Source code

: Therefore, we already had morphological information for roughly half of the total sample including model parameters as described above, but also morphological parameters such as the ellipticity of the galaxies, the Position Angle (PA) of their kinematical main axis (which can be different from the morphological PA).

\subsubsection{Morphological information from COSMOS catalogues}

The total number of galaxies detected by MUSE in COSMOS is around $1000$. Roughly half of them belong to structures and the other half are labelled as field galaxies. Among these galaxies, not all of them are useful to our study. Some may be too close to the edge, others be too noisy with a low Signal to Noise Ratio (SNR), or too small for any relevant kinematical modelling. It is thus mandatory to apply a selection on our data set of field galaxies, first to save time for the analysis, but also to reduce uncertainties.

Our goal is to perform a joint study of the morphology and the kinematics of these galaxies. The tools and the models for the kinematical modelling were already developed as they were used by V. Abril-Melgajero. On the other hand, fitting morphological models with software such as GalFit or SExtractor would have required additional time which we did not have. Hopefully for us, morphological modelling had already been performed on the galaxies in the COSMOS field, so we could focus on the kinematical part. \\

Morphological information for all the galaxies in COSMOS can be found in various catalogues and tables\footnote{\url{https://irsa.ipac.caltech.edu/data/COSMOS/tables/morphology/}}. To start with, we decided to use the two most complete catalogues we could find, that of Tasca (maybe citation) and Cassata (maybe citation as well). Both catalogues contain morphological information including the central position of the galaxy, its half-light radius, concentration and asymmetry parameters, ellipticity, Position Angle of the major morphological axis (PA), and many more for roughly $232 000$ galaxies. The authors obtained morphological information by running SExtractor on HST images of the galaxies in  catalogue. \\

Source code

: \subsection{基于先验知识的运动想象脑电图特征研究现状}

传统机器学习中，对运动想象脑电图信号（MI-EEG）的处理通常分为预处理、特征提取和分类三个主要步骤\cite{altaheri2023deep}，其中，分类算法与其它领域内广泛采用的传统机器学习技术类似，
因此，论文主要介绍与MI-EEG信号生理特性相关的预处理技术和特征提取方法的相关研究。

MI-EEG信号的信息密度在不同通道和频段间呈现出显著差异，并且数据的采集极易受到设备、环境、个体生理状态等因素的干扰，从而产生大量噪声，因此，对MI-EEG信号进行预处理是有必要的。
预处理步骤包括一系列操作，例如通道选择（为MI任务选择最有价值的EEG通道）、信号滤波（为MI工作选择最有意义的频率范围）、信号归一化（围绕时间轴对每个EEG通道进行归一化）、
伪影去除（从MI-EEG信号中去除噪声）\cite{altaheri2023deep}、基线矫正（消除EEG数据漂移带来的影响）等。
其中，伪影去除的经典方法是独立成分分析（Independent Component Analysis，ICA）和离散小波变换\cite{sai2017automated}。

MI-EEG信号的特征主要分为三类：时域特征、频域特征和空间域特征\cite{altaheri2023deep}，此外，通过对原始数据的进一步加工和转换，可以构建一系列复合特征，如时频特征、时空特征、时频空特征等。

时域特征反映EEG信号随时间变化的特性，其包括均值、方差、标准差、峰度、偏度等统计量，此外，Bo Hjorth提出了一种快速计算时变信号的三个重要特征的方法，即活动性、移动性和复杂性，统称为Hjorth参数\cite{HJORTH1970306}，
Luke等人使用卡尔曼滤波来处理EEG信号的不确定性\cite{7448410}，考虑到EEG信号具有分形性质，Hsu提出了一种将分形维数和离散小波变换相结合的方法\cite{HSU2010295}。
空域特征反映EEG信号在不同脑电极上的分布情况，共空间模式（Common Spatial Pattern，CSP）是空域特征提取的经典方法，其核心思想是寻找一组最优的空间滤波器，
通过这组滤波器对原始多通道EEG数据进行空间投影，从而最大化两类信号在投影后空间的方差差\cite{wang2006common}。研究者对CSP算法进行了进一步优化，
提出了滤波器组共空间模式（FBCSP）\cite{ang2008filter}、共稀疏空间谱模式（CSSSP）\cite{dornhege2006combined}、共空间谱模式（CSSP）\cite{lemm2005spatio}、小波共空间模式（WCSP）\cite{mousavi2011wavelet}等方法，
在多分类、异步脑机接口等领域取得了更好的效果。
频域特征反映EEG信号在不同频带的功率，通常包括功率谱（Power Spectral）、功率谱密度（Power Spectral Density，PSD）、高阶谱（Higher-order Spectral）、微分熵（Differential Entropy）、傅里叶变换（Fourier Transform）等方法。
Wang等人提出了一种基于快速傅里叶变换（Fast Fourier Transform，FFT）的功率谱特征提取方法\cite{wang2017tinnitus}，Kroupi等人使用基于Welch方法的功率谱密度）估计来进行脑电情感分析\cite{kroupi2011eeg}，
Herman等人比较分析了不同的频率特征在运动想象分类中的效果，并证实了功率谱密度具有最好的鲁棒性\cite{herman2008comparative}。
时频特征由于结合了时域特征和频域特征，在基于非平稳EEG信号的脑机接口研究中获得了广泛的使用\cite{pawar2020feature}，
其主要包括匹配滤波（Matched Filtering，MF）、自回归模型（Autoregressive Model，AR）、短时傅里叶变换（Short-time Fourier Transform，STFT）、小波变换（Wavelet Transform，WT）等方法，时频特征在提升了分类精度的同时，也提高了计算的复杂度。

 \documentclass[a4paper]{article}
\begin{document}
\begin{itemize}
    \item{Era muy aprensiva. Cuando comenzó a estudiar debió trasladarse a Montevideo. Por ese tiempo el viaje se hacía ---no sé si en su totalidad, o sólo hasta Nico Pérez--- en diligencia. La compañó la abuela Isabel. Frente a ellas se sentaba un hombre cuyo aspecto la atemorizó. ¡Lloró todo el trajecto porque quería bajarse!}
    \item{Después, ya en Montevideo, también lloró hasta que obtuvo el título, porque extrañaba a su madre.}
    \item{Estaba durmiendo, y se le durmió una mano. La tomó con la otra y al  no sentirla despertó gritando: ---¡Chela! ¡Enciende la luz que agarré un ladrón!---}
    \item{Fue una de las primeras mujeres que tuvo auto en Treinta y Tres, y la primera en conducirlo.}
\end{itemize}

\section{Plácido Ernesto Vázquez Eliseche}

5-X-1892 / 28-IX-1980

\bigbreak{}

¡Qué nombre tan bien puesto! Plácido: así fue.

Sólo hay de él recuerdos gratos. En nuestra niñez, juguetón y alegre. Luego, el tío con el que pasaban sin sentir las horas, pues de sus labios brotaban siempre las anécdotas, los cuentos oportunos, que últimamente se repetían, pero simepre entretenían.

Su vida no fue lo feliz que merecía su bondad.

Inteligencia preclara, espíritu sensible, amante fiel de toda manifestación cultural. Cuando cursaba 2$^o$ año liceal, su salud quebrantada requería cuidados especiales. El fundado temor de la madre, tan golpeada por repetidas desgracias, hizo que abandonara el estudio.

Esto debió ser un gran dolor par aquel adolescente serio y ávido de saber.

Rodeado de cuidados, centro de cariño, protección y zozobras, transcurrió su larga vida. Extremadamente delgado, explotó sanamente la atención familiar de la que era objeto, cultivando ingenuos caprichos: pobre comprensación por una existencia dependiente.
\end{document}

◇ ◇ ◇ ◇

WORK INSTRUCTIONS:
Every record must be given again exactly as it was written.

ANSWER TO THIS PROBLEM:
Source code

: Therefore, we already had morphological information for roughly half of the total sample including model parameters as described above, but also morphological parameters such as the ellipticity of the galaxies, the Position Angle (PA) of their kinematical main axis (which can be different from the morphological PA).

\subsubsection{Morphological information from COSMOS catalogues}

The total number of galaxies detected by MUSE in COSMOS is around $1000$. Roughly half of them belong to structures and the other half are labelled as field galaxies. Among these galaxies, not all of them are useful to our study. Some may be too close to the edge, others be too noisy with a low Signal to Noise Ratio (SNR), or too small for any relevant kinematical modelling. It is thus mandatory to apply a selection on our data set of field galaxies, first to save time for the analysis, but also to reduce uncertainties.

Our goal is to perform a joint study of the morphology and the kinematics of these galaxies. The tools and the models for the kinematical modelling were already developed as they were used by V. Abril-Melgajero. On the other hand, fitting morphological models with software such as GalFit or SExtractor would have required additional time which we did not have. Hopefully for us, morphological modelling had already been performed on the galaxies in the COSMOS field, so we could focus on the kinematical part. \\

Morphological information for all the galaxies in COSMOS can be found in various catalogues and tables\footnote{\url{https://irsa.ipac.caltech.edu/data/COSMOS/tables/morphology/}}. To start with, we decided to use the two most complete catalogues we could find, that of Tasca (maybe citation) and Cassata (maybe citation as well). Both catalogues contain morphological information including the central position of the galaxy, its half-light radius, concentration and asymmetry parameters, ellipticity, Position Angle of the major morphological axis (PA), and many more for roughly $232 000$ galaxies. The authors obtained morphological information by running SExtractor on HST images of the galaxies in  catalogue. \\

Source code

: \subsection{基于先验知识的运动想象脑电图特征研究现状}

传统机器学习中，对运动想象脑电图信号（MI-EEG）的处理通常分为预处理、特征提取和分类三个主要步骤\cite{altaheri2023deep}，其中，分类算法与其它领域内广泛采用的传统机器学习技术类似，
因此，论文主要介绍与MI-EEG信号生理特性相关的预处理技术和特征提取方法的相关研究。

MI-EEG信号的信息密度在不同通道和频段间呈现出显著差异，并且数据的采集极易受到设备、环境、个体生理状态等因素的干扰，从而产生大量噪声，因此，对MI-EEG信号进行预处理是有必要的。
预处理步骤包括一系列操作，例如通道选择（为MI任务选择最有价值的EEG通道）、信号滤波（为MI工作选择最有意义的频率范围）、信号归一化（围绕时间轴对每个EEG通道进行归一化）、
伪影去除（从MI-EEG信号中去除噪声）\cite{altaheri2023deep}、基线矫正（消除EEG数据漂移带来的影响）等。
其中，伪影去除的经典方法是独立成分分析（Independent Component Analysis，ICA）和离散小波变换\cite{sai2017automated}。

MI-EEG信号的特征主要分为三类：时域特征、频域特征和空间域特征\cite{altaheri2023deep}，此外，通过对原始数据的进一步加工和转换，可以构建一系列复合特征，如时频特征、时空特征、时频空特征等。

时域特征反映EEG信号随时间变化的特性，其包括均值、方差、标准差、峰度、偏度等统计量，此外，Bo Hjorth提出了一种快速计算时变信号的三个重要特征的方法，即活动性、移动性和复杂性，统称为Hjorth参数\cite{HJORTH1970306}，
Luke等人使用卡尔曼滤波来处理EEG信号的不确定性\cite{7448410}，考虑到EEG信号具有分形性质，Hsu提出了一种将分形维数和离散小波变换相结合的方法\cite{HSU2010295}。
空域特征反映EEG信号在不同脑电极上的分布情况，共空间模式（Common Spatial Pattern，CSP）是空域特征提取的经典方法，其核心思想是寻找一组最优的空间滤波器，
通过这组滤波器对原始多通道EEG数据进行空间投影，从而最大化两类信号在投影后空间的方差差\cite{wang2006common}。研究者对CSP算法进行了进一步优化，
提出了滤波器组共空间模式（FBCSP）\cite{ang2008filter}、共稀疏空间谱模式（CSSSP）\cite{dornhege2006combined}、共空间谱模式（CSSP）\cite{lemm2005spatio}、小波共空间模式（WCSP）\cite{mousavi2011wavelet}等方法，
在多分类、异步脑机接口等领域取得了更好的效果。
频域特征反映EEG信号在不同频带的功率，通常包括功率谱（Power Spectral）、功率谱密度（Power Spectral Density，PSD）、高阶谱（Higher-order Spectral）、微分熵（Differential Entropy）、傅里叶变换（Fourier Transform）等方法。
Wang等人提出了一种基于快速傅里叶变换（Fast Fourier Transform，FFT）的功率谱特征提取方法\cite{wang2017tinnitus}，Kroupi等人使用基于Welch方法的功率谱密度）估计来进行脑电情感分析\cite{kroupi2011eeg}，
Herman等人比较分析了不同的频率特征在运动想象分类中的效果，并证实了功率谱密度具有最好的鲁棒性\cite{herman2008comparative}。
时频特征由于结合了时域特征和频域特征，在基于非平稳EEG信号的脑机接口研究中获得了广泛的使用\cite{pawar2020feature}，
其主要包括匹配滤波（Matched Filtering，MF）、自回归模型（Autoregressive Model，AR）、短时傅里叶变换（Short-time Fourier Transform，STFT）、小波变换（Wavelet Transform，WT）等方法，时频特征在提升了分类精度的同时，也提高了计算的复杂度。

 \documentclass[a4paper]{article}
\begin{document}
\begin{itemize}
    \item{Era muy aprensiva. Cuando comenzó a estudiar debió trasladarse a Montevideo. Por ese tiempo el viaje se hacía ---no sé si en su totalidad, o sólo hasta Nico Pérez--- en diligencia. La compañó la abuela Isabel. Frente a ellas se sentaba un hombre cuyo aspecto la atemorizó. ¡Lloró todo el trajecto porque quería bajarse!}
    \item{Después, ya en Montevideo, también lloró hasta que obtuvo el título, porque extrañaba a su madre.}
    \item{Estaba durmiendo, y se le durmió una mano. La tomó con la otra y al  no sentirla despertó gritando: ---¡Chela! ¡Enciende la luz que agarré un ladrón!---}
    \item{Fue una de las primeras mujeres que tuvo auto en Treinta y Tres, y la primera en conducirlo.}
\end{itemize}

\section{Plácido Ernesto Vázquez Eliseche}

5-X-1892 / 28-IX-1980

\bigbreak{}

¡Qué nombre tan bien puesto! Plácido: así fue.

Sólo hay de él recuerdos gratos. En nuestra niñez, juguetón y alegre. Luego, el tío con el que pasaban sin sentir las horas, pues de sus labios brotaban siempre las anécdotas, los cuentos oportunos, que últimamente se repetían, pero simepre entretenían.

Su vida no fue lo feliz que merecía su bondad.

Inteligencia preclara, espíritu sensible, amante fiel de toda manifestación cultural. Cuando cursaba 2$^o$ año liceal, su salud quebrantada requería cuidados especiales. El fundado temor de la madre, tan golpeada por repetidas desgracias, hizo que abandonara el estudio.

Esto debió ser un gran dolor par aquel adolescente serio y ávido de saber.

Rodeado de cuidados, centro de cariño, protección y zozobras, transcurrió su larga vida. Extremadamente delgado, explotó sanamente la atención familiar de la que era objeto, cultivando ingenuos caprichos: pobre comprensación por una existencia dependiente.
\end{document}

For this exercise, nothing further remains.